DATA FOR ANALYSIS
◆ ◆ ◆ ◆ ◆

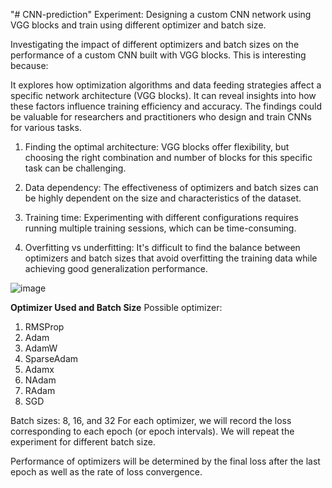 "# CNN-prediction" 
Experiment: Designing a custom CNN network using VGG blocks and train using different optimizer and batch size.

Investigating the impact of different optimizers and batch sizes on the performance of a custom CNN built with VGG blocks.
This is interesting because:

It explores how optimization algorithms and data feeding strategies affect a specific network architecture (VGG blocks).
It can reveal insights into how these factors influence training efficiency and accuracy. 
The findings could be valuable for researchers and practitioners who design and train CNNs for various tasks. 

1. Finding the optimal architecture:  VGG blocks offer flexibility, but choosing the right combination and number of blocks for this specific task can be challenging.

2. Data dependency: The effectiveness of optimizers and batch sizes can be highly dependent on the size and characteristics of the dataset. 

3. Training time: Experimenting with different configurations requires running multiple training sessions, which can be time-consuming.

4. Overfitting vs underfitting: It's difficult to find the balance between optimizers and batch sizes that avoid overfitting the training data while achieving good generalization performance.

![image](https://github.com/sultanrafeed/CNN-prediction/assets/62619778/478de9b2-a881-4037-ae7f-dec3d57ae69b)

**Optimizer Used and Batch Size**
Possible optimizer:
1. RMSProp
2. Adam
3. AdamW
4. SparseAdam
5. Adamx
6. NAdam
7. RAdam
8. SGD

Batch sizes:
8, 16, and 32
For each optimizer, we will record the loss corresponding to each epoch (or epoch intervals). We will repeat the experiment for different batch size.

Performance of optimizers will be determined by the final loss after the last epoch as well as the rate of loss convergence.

◆ ◆ ◆ ◆ ◆

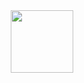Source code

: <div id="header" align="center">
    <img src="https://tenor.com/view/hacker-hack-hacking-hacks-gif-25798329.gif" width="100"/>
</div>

◆ ◆ ◆ ◆ ◆

EXERCISE BRIEF
Find "For each optimizer, we" in the entries above and copy that whole line exactly, then each line after it through the line that contains "Performance of optimizers".

SOLVED EXERCISE
For each optimizer, we will record the loss corresponding to each epoch (or epoch intervals). We will repeat the experiment for different batch size.

Performance of optimizers will be determined by the final loss after the last epoch as well as the rate of loss convergence.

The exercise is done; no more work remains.